Yes, Oceanographers Can Help Predict Piracy Attacks
The US Naval Meteorology & Oceanography Command named a 2013 Computerworld Honors Laureate for its counter-piracy predictive modelling.
The Naval Meteorology and Oceanography Command (NAVMETOCCOM) received the award for a modeling capability developed by Naval oceanographers at Stennis Space Center that predicts the likelihood of pirate attacks.

IDG's Computerworld Honors Program selected NAVMETOCCOM as a 2013 Laureate in the field of Safety and Security for its development of its Pirate Attack Risk Surface (PARS).
The PARS model produces a forecast of shipping vulnerability due to piracy at a certain latitude, longitude, and time.
A few short months before Somali pirates hijacked the U.S.-flagged MV Maersk Alabama in 2009, NAVMETOCCOM operators were asked to assist in the fight against piracy, which had been on the rise in the Somali Basin due to government instability in the region.

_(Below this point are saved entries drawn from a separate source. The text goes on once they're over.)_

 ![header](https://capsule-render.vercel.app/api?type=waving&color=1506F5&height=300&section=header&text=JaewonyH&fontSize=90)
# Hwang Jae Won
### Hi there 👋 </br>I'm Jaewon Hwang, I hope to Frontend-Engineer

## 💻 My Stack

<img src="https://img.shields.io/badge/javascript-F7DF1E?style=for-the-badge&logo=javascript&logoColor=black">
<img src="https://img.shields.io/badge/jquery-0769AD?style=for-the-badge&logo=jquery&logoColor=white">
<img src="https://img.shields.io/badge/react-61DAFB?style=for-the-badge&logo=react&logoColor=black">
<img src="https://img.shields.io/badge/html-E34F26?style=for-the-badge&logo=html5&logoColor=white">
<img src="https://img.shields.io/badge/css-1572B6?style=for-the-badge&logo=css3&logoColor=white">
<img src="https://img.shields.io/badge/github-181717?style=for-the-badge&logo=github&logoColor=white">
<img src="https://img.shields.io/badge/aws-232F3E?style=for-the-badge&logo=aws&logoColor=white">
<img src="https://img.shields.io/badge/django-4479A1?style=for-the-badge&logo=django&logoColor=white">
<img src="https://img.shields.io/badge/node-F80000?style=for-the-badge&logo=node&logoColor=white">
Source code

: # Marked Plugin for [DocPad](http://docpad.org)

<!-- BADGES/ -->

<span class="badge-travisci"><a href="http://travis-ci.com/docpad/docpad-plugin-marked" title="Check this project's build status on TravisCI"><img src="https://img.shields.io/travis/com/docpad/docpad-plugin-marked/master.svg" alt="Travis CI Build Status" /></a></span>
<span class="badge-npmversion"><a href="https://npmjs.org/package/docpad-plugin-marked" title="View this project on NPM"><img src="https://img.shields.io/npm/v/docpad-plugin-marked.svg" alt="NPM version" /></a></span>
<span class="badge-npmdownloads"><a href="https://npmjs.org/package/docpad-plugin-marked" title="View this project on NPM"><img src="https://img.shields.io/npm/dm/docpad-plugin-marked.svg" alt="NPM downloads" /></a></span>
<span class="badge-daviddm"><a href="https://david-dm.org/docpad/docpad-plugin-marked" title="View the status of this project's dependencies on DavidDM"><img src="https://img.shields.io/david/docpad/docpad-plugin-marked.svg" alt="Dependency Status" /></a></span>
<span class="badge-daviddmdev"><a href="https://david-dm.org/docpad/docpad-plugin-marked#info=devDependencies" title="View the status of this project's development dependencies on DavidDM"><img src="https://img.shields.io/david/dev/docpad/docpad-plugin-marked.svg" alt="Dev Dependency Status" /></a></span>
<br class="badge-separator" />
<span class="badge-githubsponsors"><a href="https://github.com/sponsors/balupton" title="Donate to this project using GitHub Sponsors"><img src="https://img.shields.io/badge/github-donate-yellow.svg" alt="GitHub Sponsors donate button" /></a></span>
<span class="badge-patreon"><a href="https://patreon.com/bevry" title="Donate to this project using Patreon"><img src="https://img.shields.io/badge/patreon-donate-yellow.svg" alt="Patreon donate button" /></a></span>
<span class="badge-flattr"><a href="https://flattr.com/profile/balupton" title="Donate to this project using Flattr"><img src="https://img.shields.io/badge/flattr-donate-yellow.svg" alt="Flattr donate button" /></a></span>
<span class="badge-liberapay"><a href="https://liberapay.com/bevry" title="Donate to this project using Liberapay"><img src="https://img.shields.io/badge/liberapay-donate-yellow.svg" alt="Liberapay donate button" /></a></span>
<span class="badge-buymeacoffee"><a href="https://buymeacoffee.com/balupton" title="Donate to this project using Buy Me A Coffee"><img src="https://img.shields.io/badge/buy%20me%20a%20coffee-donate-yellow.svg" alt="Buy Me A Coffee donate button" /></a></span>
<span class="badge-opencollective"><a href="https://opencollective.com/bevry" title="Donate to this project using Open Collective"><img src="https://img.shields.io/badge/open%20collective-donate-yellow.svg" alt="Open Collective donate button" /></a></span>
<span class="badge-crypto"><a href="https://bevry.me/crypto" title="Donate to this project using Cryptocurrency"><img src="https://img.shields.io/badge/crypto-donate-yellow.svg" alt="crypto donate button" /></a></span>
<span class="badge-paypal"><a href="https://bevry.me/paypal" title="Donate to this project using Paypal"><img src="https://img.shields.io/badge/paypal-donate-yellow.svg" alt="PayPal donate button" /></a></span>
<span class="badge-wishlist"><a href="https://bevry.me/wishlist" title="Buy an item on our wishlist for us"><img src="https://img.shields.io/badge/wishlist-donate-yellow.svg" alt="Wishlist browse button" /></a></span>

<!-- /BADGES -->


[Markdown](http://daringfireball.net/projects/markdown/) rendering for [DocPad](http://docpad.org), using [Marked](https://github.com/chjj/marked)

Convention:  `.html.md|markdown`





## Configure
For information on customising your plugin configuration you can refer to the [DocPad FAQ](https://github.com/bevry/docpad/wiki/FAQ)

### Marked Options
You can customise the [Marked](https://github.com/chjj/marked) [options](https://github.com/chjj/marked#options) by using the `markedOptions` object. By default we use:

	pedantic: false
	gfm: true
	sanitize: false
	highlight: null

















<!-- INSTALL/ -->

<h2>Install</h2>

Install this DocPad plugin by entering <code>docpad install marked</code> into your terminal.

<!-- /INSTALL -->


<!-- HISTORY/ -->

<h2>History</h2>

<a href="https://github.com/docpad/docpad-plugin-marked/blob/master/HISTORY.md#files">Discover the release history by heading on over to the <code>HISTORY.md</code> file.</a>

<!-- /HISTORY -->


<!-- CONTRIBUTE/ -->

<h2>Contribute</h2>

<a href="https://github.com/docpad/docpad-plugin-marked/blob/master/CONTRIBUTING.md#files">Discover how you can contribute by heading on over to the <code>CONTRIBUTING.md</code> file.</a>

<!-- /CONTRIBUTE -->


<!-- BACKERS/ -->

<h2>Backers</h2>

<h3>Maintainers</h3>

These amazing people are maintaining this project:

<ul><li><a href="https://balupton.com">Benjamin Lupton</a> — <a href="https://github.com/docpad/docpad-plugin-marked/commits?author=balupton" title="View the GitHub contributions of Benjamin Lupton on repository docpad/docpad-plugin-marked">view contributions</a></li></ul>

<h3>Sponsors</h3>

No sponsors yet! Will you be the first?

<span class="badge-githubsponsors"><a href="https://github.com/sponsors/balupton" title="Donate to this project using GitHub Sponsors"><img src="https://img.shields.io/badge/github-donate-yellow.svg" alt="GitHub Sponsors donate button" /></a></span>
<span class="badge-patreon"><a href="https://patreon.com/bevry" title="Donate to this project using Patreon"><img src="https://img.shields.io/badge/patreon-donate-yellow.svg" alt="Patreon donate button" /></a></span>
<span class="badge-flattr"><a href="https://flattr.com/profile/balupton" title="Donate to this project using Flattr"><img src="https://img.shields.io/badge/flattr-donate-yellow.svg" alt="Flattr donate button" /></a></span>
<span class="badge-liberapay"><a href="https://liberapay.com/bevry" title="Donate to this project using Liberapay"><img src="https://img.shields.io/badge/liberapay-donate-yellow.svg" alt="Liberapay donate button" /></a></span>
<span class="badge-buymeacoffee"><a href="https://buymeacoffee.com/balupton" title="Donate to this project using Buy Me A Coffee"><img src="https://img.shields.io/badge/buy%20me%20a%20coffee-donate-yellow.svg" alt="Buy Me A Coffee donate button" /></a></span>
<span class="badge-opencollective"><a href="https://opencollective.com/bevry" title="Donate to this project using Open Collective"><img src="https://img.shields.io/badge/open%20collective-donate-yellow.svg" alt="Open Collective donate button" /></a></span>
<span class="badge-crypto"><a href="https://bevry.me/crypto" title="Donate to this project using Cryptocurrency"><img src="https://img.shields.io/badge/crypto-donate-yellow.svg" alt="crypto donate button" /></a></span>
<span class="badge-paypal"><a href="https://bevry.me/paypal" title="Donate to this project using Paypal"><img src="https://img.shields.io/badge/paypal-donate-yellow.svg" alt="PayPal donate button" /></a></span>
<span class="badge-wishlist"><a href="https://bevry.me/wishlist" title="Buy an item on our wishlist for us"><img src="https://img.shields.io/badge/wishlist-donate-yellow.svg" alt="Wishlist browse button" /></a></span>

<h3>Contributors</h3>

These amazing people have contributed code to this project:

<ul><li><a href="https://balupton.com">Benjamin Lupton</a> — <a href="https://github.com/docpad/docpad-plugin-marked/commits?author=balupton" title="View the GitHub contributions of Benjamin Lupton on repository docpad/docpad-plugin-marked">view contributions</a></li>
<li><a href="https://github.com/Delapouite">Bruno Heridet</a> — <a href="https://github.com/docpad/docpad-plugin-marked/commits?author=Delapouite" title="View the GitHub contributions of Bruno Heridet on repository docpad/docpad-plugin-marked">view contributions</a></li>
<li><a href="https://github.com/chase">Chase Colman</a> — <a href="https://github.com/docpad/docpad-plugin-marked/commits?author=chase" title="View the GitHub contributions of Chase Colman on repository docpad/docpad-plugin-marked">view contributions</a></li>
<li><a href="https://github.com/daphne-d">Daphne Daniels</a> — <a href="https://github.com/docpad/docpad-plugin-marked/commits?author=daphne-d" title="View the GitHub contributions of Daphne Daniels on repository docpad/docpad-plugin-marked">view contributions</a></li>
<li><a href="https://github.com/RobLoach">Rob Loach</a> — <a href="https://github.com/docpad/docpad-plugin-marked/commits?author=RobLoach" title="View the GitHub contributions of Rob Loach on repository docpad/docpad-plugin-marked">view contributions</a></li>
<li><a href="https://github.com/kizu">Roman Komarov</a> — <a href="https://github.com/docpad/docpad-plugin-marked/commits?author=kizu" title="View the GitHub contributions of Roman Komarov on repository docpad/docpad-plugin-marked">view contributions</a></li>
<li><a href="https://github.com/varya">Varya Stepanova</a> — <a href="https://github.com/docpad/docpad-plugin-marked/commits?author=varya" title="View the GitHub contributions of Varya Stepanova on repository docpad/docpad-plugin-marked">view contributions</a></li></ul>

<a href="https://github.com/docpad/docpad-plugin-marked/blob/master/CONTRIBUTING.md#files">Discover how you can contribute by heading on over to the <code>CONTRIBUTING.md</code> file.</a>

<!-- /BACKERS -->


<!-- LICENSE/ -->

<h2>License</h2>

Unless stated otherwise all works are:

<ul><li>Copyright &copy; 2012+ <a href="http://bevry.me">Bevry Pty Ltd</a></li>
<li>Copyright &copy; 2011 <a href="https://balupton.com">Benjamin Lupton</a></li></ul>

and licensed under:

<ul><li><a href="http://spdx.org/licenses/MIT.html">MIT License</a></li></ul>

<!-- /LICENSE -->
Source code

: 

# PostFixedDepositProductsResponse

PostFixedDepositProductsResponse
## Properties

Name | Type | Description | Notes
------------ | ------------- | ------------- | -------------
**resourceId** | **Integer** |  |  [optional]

Pirate attacks are a threat to the United States' national security and foreign policy, and they impact maritime safety, disrupt shipping and ultimately cost the world's economy billions of dollars annually. 


Within two weeks, the command had developed the framework of the first-generation Piracy Performance Surface (PPS) model, which produced maps of probability of attack based on how environmental conditions influenced pirate small boat operations.


The success of the PPS model led to development of a more advanced anti-piracy model, the award-winning Pirate Attack Risk Surface (PARS). While the first-generation PPS primarily focused on environmental factors, PARS combines shipping information, environmental data, pirate locations, pirate operating procedures, and predicted pirate behaviors into a cohesive forecasting environment.

"PARS is groundbreaking," said Rear Adm. Brown. "This is the only known Navy product that, instead of treating environmental data separately, fuses it with multidisciplinary information within a single model."